March 2009--Drug Blocks Two of World's Deadliest Emerging Virsues
Existing, Low-Cost Anti-Malaria Treatment Found Effective in Laboratory Test Tube Experiments

NEW YORK (March 5, 2009) -- Two highly lethal viruses that have emerged in recent outbreaks are susceptible to chloroquine, an established drug used to prevent and treat malaria, according to a new basic science study by researchers at Weill Cornell Medical College in the Journal of Virology. Due to the study's significance, it was published yesterday, online, in advance of the first April print issue.
 
The two henipaviruses that are the subject of the study -- Hendra Virus (HeV) and Nipah Virus (NiV) -- emerged during the 1990s in Australia and Southeast Asia. Harbored by fruit bats, they cause potentially fatal encephalitis and respiratory disease in humans, with a devastating 75 percent fatality rate.

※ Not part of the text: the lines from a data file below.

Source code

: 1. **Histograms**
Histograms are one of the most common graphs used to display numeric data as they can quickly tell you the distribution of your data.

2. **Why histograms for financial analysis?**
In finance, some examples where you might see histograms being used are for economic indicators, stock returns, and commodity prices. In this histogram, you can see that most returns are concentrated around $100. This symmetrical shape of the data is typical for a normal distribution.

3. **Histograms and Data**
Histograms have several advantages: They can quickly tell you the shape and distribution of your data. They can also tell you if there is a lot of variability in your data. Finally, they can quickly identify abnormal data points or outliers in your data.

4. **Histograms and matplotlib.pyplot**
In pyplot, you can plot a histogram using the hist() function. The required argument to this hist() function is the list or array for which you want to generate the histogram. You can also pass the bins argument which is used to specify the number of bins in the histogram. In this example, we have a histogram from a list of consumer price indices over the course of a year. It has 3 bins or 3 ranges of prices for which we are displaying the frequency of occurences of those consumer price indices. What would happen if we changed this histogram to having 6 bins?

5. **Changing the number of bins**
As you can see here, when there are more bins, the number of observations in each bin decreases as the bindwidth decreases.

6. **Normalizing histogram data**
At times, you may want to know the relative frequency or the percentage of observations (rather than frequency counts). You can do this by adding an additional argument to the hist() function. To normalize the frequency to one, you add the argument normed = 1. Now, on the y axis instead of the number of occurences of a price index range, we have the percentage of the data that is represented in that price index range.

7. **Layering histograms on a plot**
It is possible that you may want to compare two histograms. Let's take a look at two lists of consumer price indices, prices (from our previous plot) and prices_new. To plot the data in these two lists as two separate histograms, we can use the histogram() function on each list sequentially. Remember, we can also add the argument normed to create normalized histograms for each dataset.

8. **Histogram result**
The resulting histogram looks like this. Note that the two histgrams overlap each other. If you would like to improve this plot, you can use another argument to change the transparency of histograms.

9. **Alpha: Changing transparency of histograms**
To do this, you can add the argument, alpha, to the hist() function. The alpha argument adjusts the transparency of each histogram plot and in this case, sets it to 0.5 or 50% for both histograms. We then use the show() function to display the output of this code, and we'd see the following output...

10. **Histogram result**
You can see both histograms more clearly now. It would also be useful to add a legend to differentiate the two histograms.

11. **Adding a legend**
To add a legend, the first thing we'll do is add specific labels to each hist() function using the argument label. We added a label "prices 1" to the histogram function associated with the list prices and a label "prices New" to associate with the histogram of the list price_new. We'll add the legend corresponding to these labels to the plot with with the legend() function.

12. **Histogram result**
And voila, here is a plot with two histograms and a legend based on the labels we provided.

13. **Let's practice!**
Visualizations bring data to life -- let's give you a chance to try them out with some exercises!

More recently, NiV outbreaks in Bangladesh involving human-to-human transmission have focused attention on NiV as a global health concern.
 
The researchers, based in Weill Cornell's pediatrics department, were surprised by their discovery that chloroquine, a safe, low-cost agent that has been used to combat malaria for more than 50 years, is a highly active inhibitor of infection by Hendra and Nipah.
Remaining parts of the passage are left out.